• ABOUT THIS TASK:
Find and copy each line in the material below where the string "project" occurs.

• TASK INPUT:
+++

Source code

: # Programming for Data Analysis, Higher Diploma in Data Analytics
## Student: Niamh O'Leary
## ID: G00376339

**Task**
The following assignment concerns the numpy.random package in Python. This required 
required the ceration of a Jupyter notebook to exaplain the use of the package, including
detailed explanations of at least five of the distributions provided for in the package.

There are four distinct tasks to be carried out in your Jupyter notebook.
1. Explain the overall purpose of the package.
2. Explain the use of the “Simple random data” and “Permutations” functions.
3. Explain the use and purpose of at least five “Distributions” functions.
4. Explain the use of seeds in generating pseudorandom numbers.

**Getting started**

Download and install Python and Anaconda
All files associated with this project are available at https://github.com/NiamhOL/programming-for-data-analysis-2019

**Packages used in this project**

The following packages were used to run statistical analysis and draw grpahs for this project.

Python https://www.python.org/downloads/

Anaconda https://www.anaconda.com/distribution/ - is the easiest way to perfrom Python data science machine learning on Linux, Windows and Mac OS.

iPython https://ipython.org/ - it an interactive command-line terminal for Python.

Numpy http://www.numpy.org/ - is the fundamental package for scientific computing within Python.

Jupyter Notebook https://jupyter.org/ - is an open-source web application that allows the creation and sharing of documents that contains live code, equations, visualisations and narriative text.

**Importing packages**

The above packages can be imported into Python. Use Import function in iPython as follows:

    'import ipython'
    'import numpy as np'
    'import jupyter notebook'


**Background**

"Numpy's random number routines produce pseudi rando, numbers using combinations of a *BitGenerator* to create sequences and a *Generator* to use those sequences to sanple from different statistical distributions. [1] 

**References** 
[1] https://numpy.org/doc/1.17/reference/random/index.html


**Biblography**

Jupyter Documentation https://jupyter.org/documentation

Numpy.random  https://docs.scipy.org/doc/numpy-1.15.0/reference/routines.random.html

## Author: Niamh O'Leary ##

+++

• ANSWER SPACE:
All files associated with this project are available at https://github.com/NiamhOL/programming-for-data-analysis-2019
**Packages used in this project**
The following packages were used to run statistical analysis and draw grpahs for this project.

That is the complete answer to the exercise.